ONE OK ROCK『Nicheシンドローム』は、体中に満ち溢れる野性のENERGY滾らせて解き放ったような作品。や、このアルバムの熱量の高さはちょっと只事じゃないっすよ。サウンドプロダクションの向上も手伝って、アンサンブルは よりソリッドでより厚みのある音へとグレードアップしたし、Takaのハスキーかつハイトーンなボーカルも明らかに目頭 血走ってるやんと言いたくなるほど これまで以上に研ぎ澄まされており、迫力が格段にアップしてるし、歌詞なんて不特定多数の外部に向けて自身の意思が発信されていたり、言葉の頑なさや不屈度がガッチガチだったりと、強固さやめんどくささがエスカレーションしちゃってますからね。もはや言葉のドッジボール状態。ジャパニーズ・ハードコア/エモ/スクリーモの傑作であります。
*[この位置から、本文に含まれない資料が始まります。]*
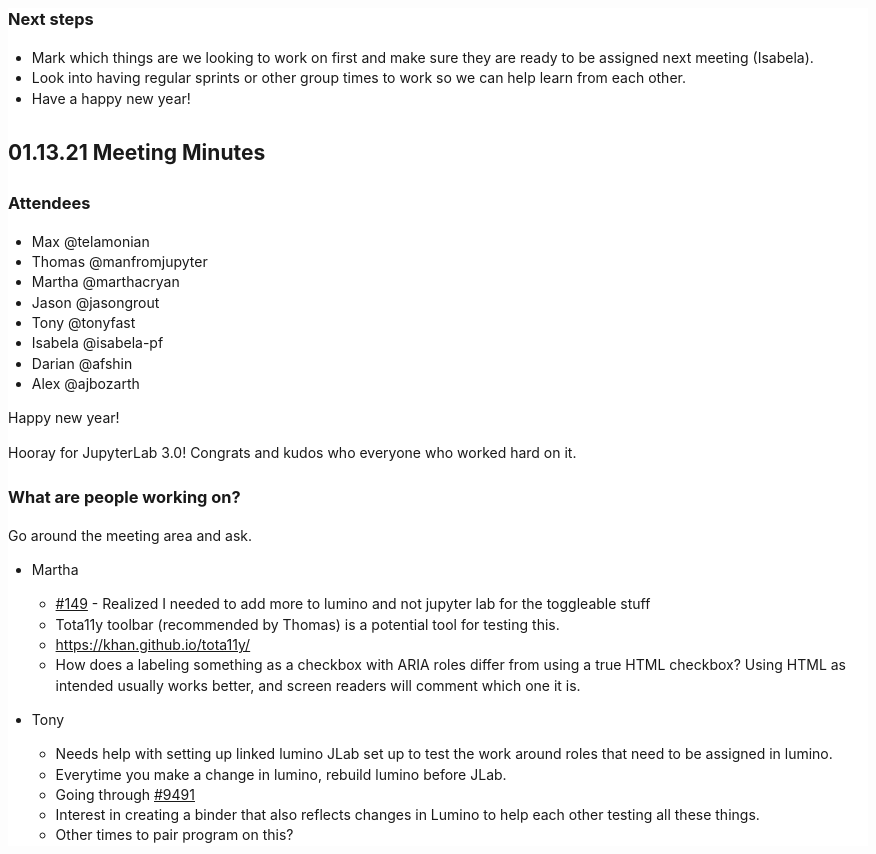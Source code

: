 ### Next steps

- Mark which things are we looking to work on first and make
  sure they are ready to be assigned next meeting (Isabela).
- Look into having regular sprints or other group times to
  work so we can help learn from each other.
- Have a happy new year!

## 01.13.21 Meeting Minutes

### Attendees

- Max @telamonian
- Thomas @manfromjupyter
- Martha @marthacryan
- Jason @jasongrout
- Tony @tonyfast
- Isabela @isabela-pf
- Darian @afshin
- Alex @ajbozarth

Happy new year!

Hooray for JupyterLab 3.0! Congrats and kudos who everyone who
worked hard on it.

### What are people working on?

Go around the meeting area and ask.

- Martha

  - [#149](https://github.com/jupyterlab/lumino/pull/149) -
    Realized I needed to add more to lumino and not jupyter lab
    for the toggleable stuff
  - Tota11y toolbar (recommended by Thomas) is a potential tool
    for testing this.
  - https://khan.github.io/tota11y/
  - How does a labeling something as a checkbox with ARIA roles
    differ from using a true HTML checkbox? Using HTML as intended
    usually works better, and screen readers will comment which
    one it is.

- Tony

  - Needs help with setting up linked lumino JLab set up to test
    the work around roles that need to be assigned in lumino.
  - Everytime you make a change in lumino, rebuild lumino before
    JLab.
  - Going through [#9491](https://github.com/jupyterlab/jupyterlab/issues/9491)
  - Interest in creating a binder that also reflects changes in
    Lumino to help each other testing all these things.
  - Other times to pair program on this?
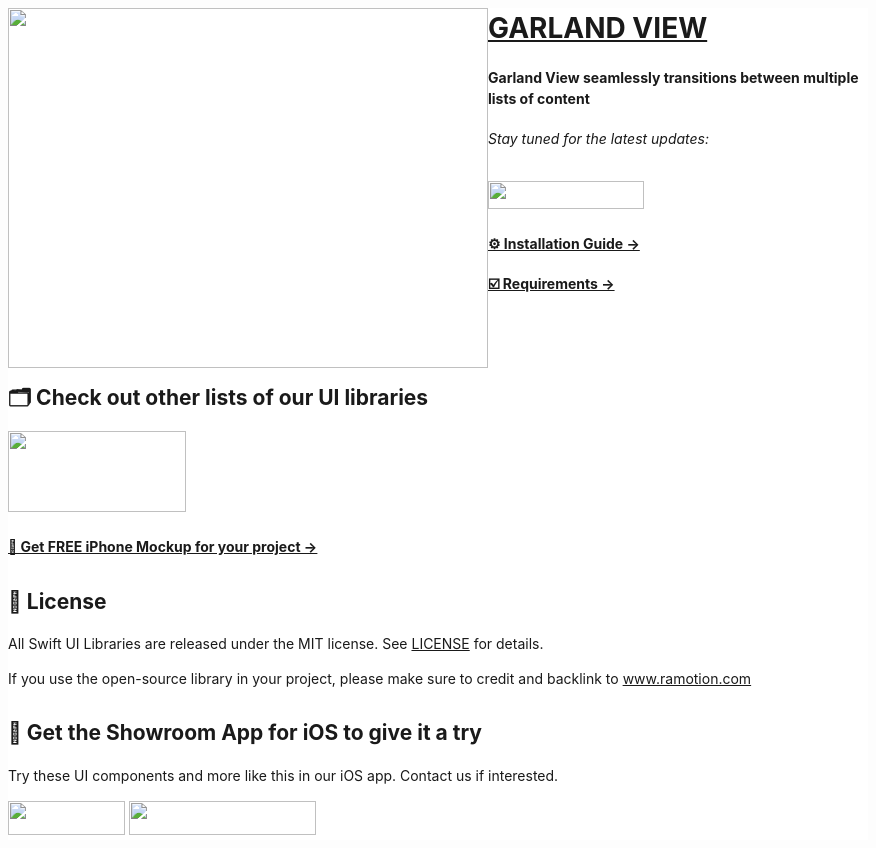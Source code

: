 
<a href="https://github.com/Ramotion/garland-view">
<img align="left" src="https://github.com/Ramotion/swift-libraries/blob/master/gifs/garland-view.gif" width="480" height="360" /></a>
<p><h1 align="left"><a href="https://github.com/Ramotion/garland-view">GARLAND VIEW</a></h1></p>
<h4>Garland View seamlessly transitions between multiple lists of content</h4>
<p><h6>Stay tuned for the latest updates:</h6>
<a href="https://goo.gl/rPFpid" >
<img src="https://i.imgur.com/ziSqeSo.png/" width="156" height="28"></a></p>
<h4><a href="https://github.com/Ramotion/garland-view#installation">⚙️ Installation Guide →</a></h4>
<h4><a href="https://github.com/Ramotion/garland-view#requirements">☑️ Requirements →</a></h4>
<br></br>

## 🗂 Check out other lists of our UI libraries

<a href="https://github.com/Ramotion/android-ui-animation-components-libraries"> 
<img src="https://github.com/Ramotion/swift-ui-animation-components-libraries/blob/master/gifs/android.png" width="178" height="81"></a>

<h4><a href="https://store.ramotion.com/product/iphone-x-clay-mockups?utm_source=gthb&utm_medium=special&utm_campaign=folding-cell#demo"><u>📲 Get FREE iPhone Mockup for your project →</u></a></h4>

## 📄 License

All Swift UI Libraries are released under the MIT license.
See [LICENSE](./LICENSE) for details.

If you use the open-source library in your project, please make sure to credit and backlink to www.ramotion.com

## 📱 Get the Showroom App for iOS to give it a try
Try these UI components and more like this in our iOS app. Contact us if interested.

<a href="https://itunes.apple.com/app/apple-store/id1182360240?pt=550053&ct=swift-ui-libraries&mt=8" >
<img src="https://github.com/ramotion/gliding-collection/raw/master/app_store@2x.png" width="117" height="34"></a>

<a href="https://dev.ramotion.com?utm_source=gthb&utm_medium=repo&utm_campaign=swift-ui-libraries">
<img src="https://github.com/ramotion/gliding-collection/raw/master/contact_our_team@2x.png" width="187" height="34"></a>
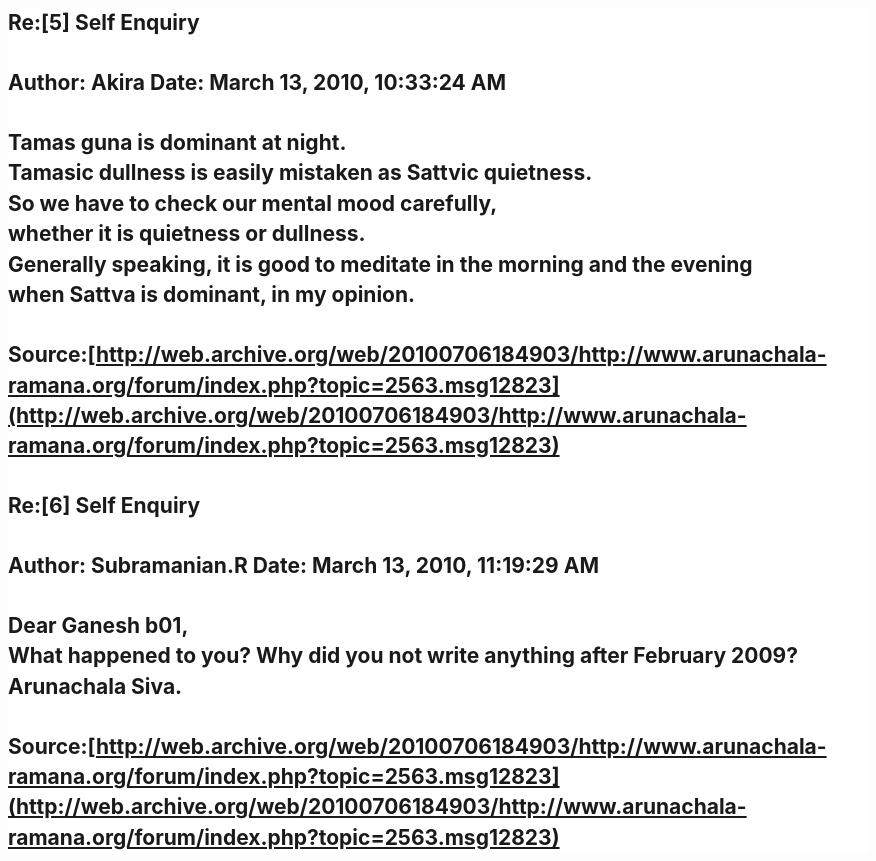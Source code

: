 ## Re:[5] Self Enquiry  
Author: Akira               Date: March 13, 2010, 10:33:24 AM  
---  
Tamas guna is dominant at night.   
Tamasic dullness is easily mistaken as Sattvic quietness.   
So we have to check our mental mood carefully,   
whether it is quietness or dullness.   
Generally speaking, it is good to meditate in the morning and the evening   
when Sattva is dominant, in my opinion.
 ---  
Source:[http://web.archive.org/web/20100706184903/http://www.arunachala-ramana.org/forum/index.php?topic=2563.msg12823](http://web.archive.org/web/20100706184903/http://www.arunachala-ramana.org/forum/index.php?topic=2563.msg12823)   
---  

## Re:[6] Self Enquiry  
Author: Subramanian.R       Date: March 13, 2010, 11:19:29 AM  
---  
Dear Ganesh b01,   
What happened to you? Why did you not write anything after February 2009?   
Arunachala Siva.
 ---  
Source:[http://web.archive.org/web/20100706184903/http://www.arunachala-ramana.org/forum/index.php?topic=2563.msg12823](http://web.archive.org/web/20100706184903/http://www.arunachala-ramana.org/forum/index.php?topic=2563.msg12823)   
---  

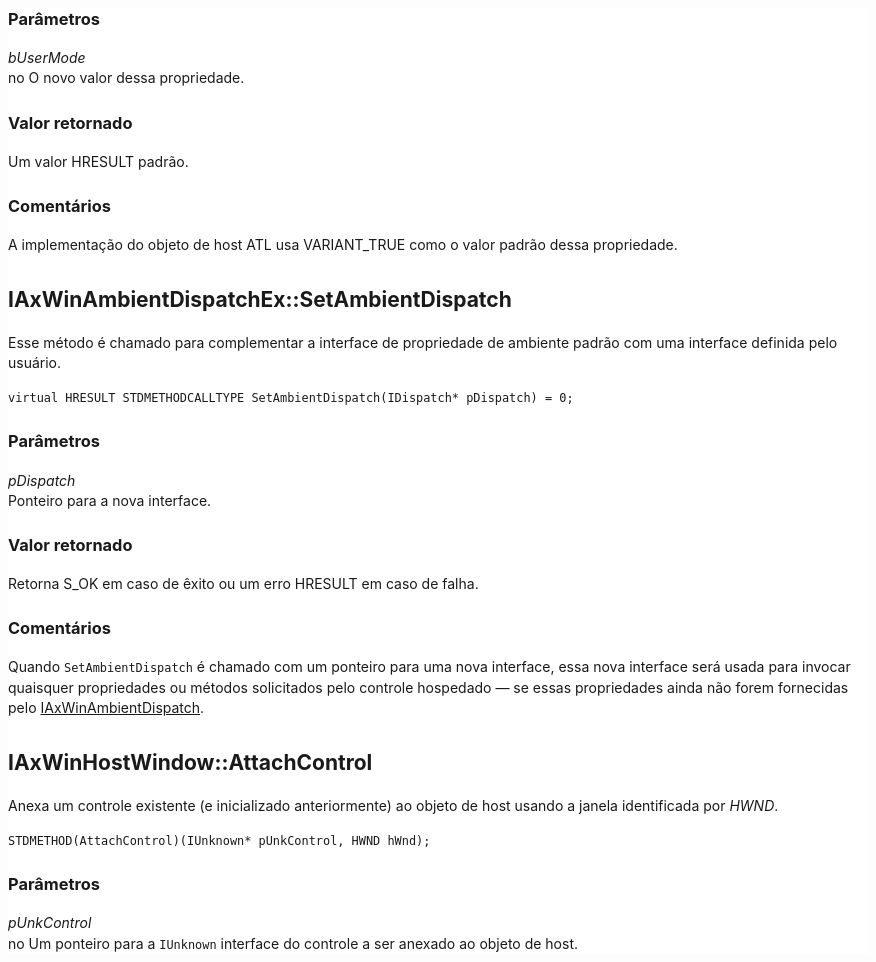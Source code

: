 ### <a name="parameters"></a>Parâmetros

*bUserMode*<br/>
no O novo valor dessa propriedade.

### <a name="return-value"></a>Valor retornado

Um valor HRESULT padrão.

### <a name="remarks"></a>Comentários

A implementação do objeto de host ATL usa VARIANT_TRUE como o valor padrão dessa propriedade.

## <a name="iaxwinambientdispatchexsetambientdispatch"></a><a name="setambientdispatch"></a> IAxWinAmbientDispatchEx::SetAmbientDispatch

Esse método é chamado para complementar a interface de propriedade de ambiente padrão com uma interface definida pelo usuário.

```
virtual HRESULT STDMETHODCALLTYPE SetAmbientDispatch(IDispatch* pDispatch) = 0;
```

### <a name="parameters"></a>Parâmetros

*pDispatch*<br/>
Ponteiro para a nova interface.

### <a name="return-value"></a>Valor retornado

Retorna S_OK em caso de êxito ou um erro HRESULT em caso de falha.

### <a name="remarks"></a>Comentários

Quando `SetAmbientDispatch` é chamado com um ponteiro para uma nova interface, essa nova interface será usada para invocar quaisquer propriedades ou métodos solicitados pelo controle hospedado — se essas propriedades ainda não forem fornecidas pelo [IAxWinAmbientDispatch](../../atl/reference/iaxwinambientdispatch-interface.md).

## <a name="iaxwinhostwindowattachcontrol"></a><a name="attachcontrol"></a> IAxWinHostWindow::AttachControl

Anexa um controle existente (e inicializado anteriormente) ao objeto de host usando a janela identificada por *HWND*.

```
STDMETHOD(AttachControl)(IUnknown* pUnkControl, HWND hWnd);
```

### <a name="parameters"></a>Parâmetros

*pUnkControl*<br/>
no Um ponteiro para a `IUnknown` interface do controle a ser anexado ao objeto de host.
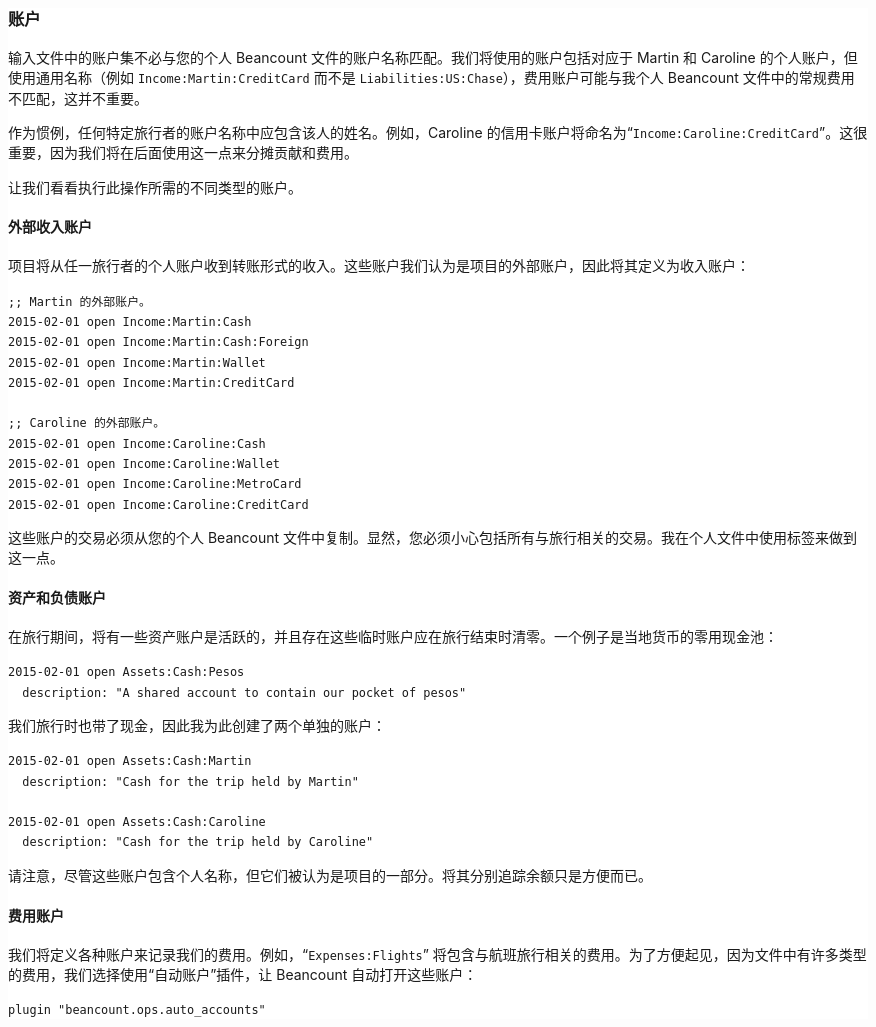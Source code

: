 ### 账户

输入文件中的账户集不必与您的个人 Beancount 文件的账户名称匹配。我们将使用的账户包括对应于 Martin 和 Caroline 的个人账户，但使用通用名称（例如 `Income:Martin:CreditCard` 而不是 `Liabilities:US:Chase`），费用账户可能与我个人 Beancount 文件中的常规费用不匹配，这并不重要。

作为惯例，任何特定旅行者的账户名称中应包含该人的姓名。例如，Caroline 的信用卡账户将命名为“`Income:Caroline:CreditCard`”。这很重要，因为我们将在后面使用这一点来分摊贡献和费用。

让我们看看执行此操作所需的不同类型的账户。

#### 外部收入账户

项目将从任一旅行者的个人账户收到转账形式的收入。这些账户我们认为是项目的外部账户，因此将其定义为收入账户：

```plaintext
;; Martin 的外部账户。
2015-02-01 open Income:Martin:Cash
2015-02-01 open Income:Martin:Cash:Foreign
2015-02-01 open Income:Martin:Wallet
2015-02-01 open Income:Martin:CreditCard

;; Caroline 的外部账户。
2015-02-01 open Income:Caroline:Cash
2015-02-01 open Income:Caroline:Wallet
2015-02-01 open Income:Caroline:MetroCard
2015-02-01 open Income:Caroline:CreditCard
```

这些账户的交易必须从您的个人 Beancount 文件中复制。显然，您必须小心包括所有与旅行相关的交易。我在个人文件中使用标签来做到这一点。

#### 资产和负债账户

在旅行期间，将有一些资产账户是活跃的，并且存在这些临时账户应在旅行结束时清零。一个例子是当地货币的零用现金池：

```plaintext
2015-02-01 open Assets:Cash:Pesos
  description: "A shared account to contain our pocket of pesos"
```

我们旅行时也带了现金，因此我为此创建了两个单独的账户：

```plaintext
2015-02-01 open Assets:Cash:Martin
  description: "Cash for the trip held by Martin"

2015-02-01 open Assets:Cash:Caroline
  description: "Cash for the trip held by Caroline"
```

请注意，尽管这些账户包含个人名称，但它们被认为是项目的一部分。将其分别追踪余额只是方便而已。

#### 费用账户

我们将定义各种账户来记录我们的费用。例如，“`Expenses:Flights`” 将包含与航班旅行相关的费用。为了方便起见，因为文件中有许多类型的费用，我们选择使用“自动账户”插件，让 Beancount 自动打开这些账户：

```plaintext
plugin "beancount.ops.auto_accounts"
```
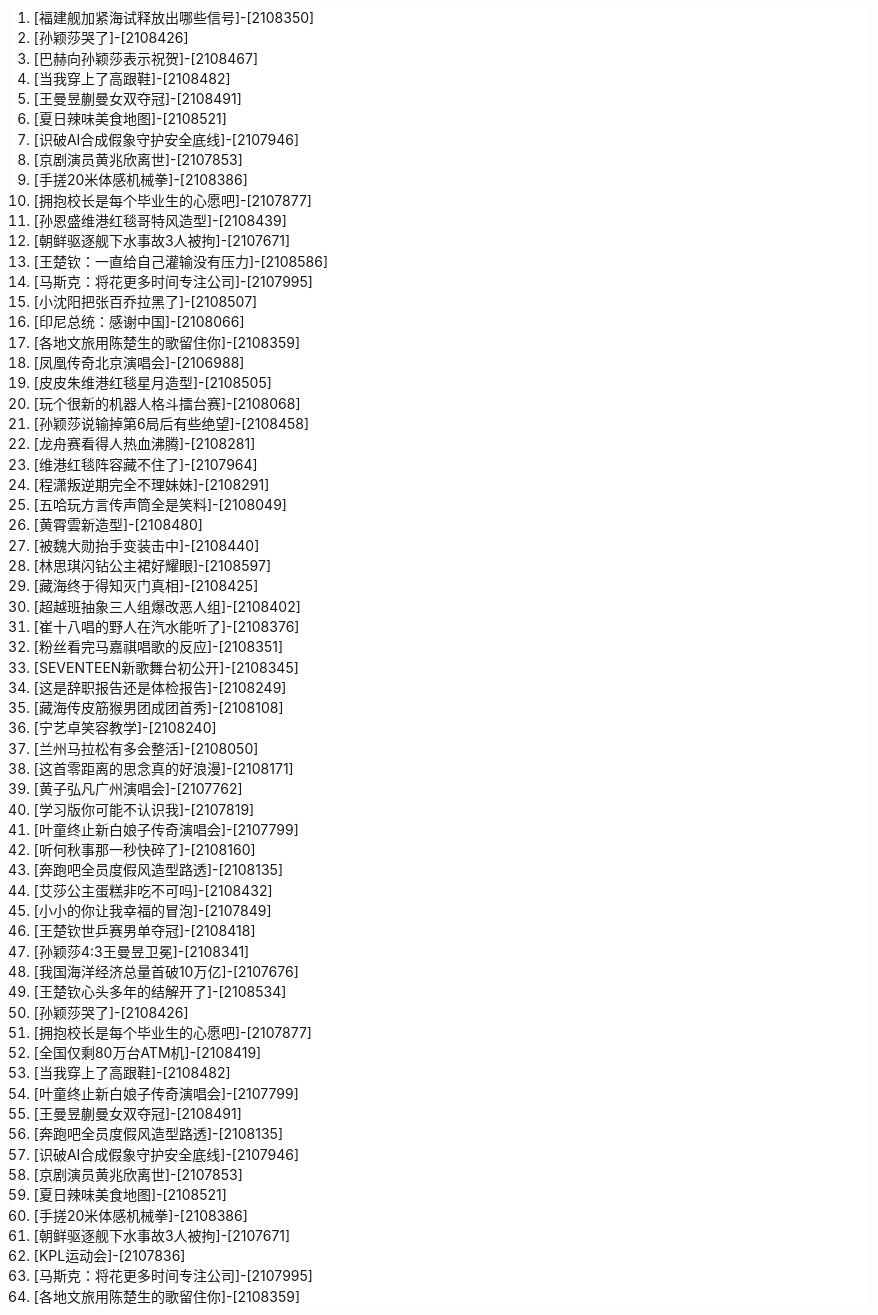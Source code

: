 1. [福建舰加紧海试释放出哪些信号]-[2108350]
1. [孙颖莎哭了]-[2108426]
1. [巴赫向孙颖莎表示祝贺]-[2108467]
1. [当我穿上了高跟鞋]-[2108482]
1. [王曼昱蒯曼女双夺冠]-[2108491]
1. [夏日辣味美食地图]-[2108521]
1. [识破AI合成假象守护安全底线]-[2107946]
1. [京剧演员黄兆欣离世]-[2107853]
1. [手搓20米体感机械拳]-[2108386]
1. [拥抱校长是每个毕业生的心愿吧]-[2107877]
1. [孙恩盛维港红毯哥特风造型]-[2108439]
1. [朝鲜驱逐舰下水事故3人被拘]-[2107671]
1. [王楚钦：一直给自己灌输没有压力]-[2108586]
1. [马斯克：将花更多时间专注公司]-[2107995]
1. [小沈阳把张百乔拉黑了]-[2108507]
1. [印尼总统：感谢中国]-[2108066]
1. [各地文旅用陈楚生的歌留住你]-[2108359]
1. [凤凰传奇北京演唱会]-[2106988]
1. [皮皮朱维港红毯星月造型]-[2108505]
1. [玩个很新的机器人格斗擂台赛]-[2108068]
1. [孙颖莎说输掉第6局后有些绝望]-[2108458]
1. [龙舟赛看得人热血沸腾]-[2108281]
1. [维港红毯阵容藏不住了]-[2107964]
1. [程潇叛逆期完全不理妹妹]-[2108291]
1. [五哈玩方言传声筒全是笑料]-[2108049]
1. [黄霄雲新造型]-[2108480]
1. [被魏大勋抬手变装击中]-[2108440]
1. [林思琪闪钻公主裙好耀眼]-[2108597]
1. [藏海终于得知灭门真相]-[2108425]
1. [超越班抽象三人组爆改恶人组]-[2108402]
1. [崔十八唱的野人在汽水能听了]-[2108376]
1. [粉丝看完马嘉祺唱歌的反应]-[2108351]
1. [SEVENTEEN新歌舞台初公开]-[2108345]
1. [这是辞职报告还是体检报告]-[2108249]
1. [藏海传皮筋猴男团成团首秀]-[2108108]
1. [宁艺卓笑容教学]-[2108240]
1. [兰州马拉松有多会整活]-[2108050]
1. [这首零距离的思念真的好浪漫]-[2108171]
1. [黄子弘凡广州演唱会]-[2107762]
1. [学习版你可能不认识我]-[2107819]
1. [叶童终止新白娘子传奇演唱会]-[2107799]
1. [听何秋事那一秒快碎了]-[2108160]
1. [奔跑吧全员度假风造型路透]-[2108135]
1. [艾莎公主蛋糕非吃不可吗]-[2108432]
1. [小小的你让我幸福的冒泡]-[2107849]
1. [王楚钦世乒赛男单夺冠]-[2108418]
1. [孙颖莎4:3王曼昱卫冕]-[2108341]
1. [我国海洋经济总量首破10万亿]-[2107676]
1. [王楚钦心头多年的结解开了]-[2108534]
1. [孙颖莎哭了]-[2108426]
1. [拥抱校长是每个毕业生的心愿吧]-[2107877]
1. [全国仅剩80万台ATM机]-[2108419]
1. [当我穿上了高跟鞋]-[2108482]
1. [叶童终止新白娘子传奇演唱会]-[2107799]
1. [王曼昱蒯曼女双夺冠]-[2108491]
1. [奔跑吧全员度假风造型路透]-[2108135]
1. [识破AI合成假象守护安全底线]-[2107946]
1. [京剧演员黄兆欣离世]-[2107853]
1. [夏日辣味美食地图]-[2108521]
1. [手搓20米体感机械拳]-[2108386]
1. [朝鲜驱逐舰下水事故3人被拘]-[2107671]
1. [KPL运动会]-[2107836]
1. [马斯克：将花更多时间专注公司]-[2107995]
1. [各地文旅用陈楚生的歌留住你]-[2108359]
まあそう言って普通に英詞もバンバン放出されてますけど。

 

 

GLAY『GLAY』は、バンド名をタイトルに冠しただけあって実にGLAYらしいアルバム…って、何べんGLAYらしさを突き詰めとんねん!もう3作連続やがな!ぶっちゃけ昔みたいに万人ウケする感じが全く見受けられないんですけど、熱心なGLAYファンならまあ気に入るんではないかという一枚ですな。

 

 

Linkin Park『A Thousand Suns』は、数あるリンキンの作品の中でも最も物議を醸したであろう一枚でして、エレクトロニカ路線へと大きく舵を切ってます。デジタルとバンドサウンドの融合とかじゃなく 完全にエレクトロニカがメインとなっており、バンドサウンドの出番はかなり少なめだったり意味深な演出が随所に仕込まれていたりと 実験的なアプローチが目立つのですが、付け焼き刃感はなく、特にコンセプトとか知らずに聴いても一本の映画作品を観ているような感覚になるほど音世界がドラマティックなので、私的には大いにアリ。

 

 

KAT-TUN『NO MORE PAIИ』は、赤西不参加(この時点ではまだ脱退はしてない)の中で制作されたアルバム。至るところでエレクトロ要素が散見されるのは、やはり時代の潮流を意識したがゆえなんでしょうか。そして、タイトルの『NO MORE PAIИ』(“N”ではなく”И”である意味)とは、赤西不在でも痛くも痒くもねえ!(でもやっぱりお前が居ないと、俺は、俺は…)ということを意味してるんでしょうか。よくわからんけど。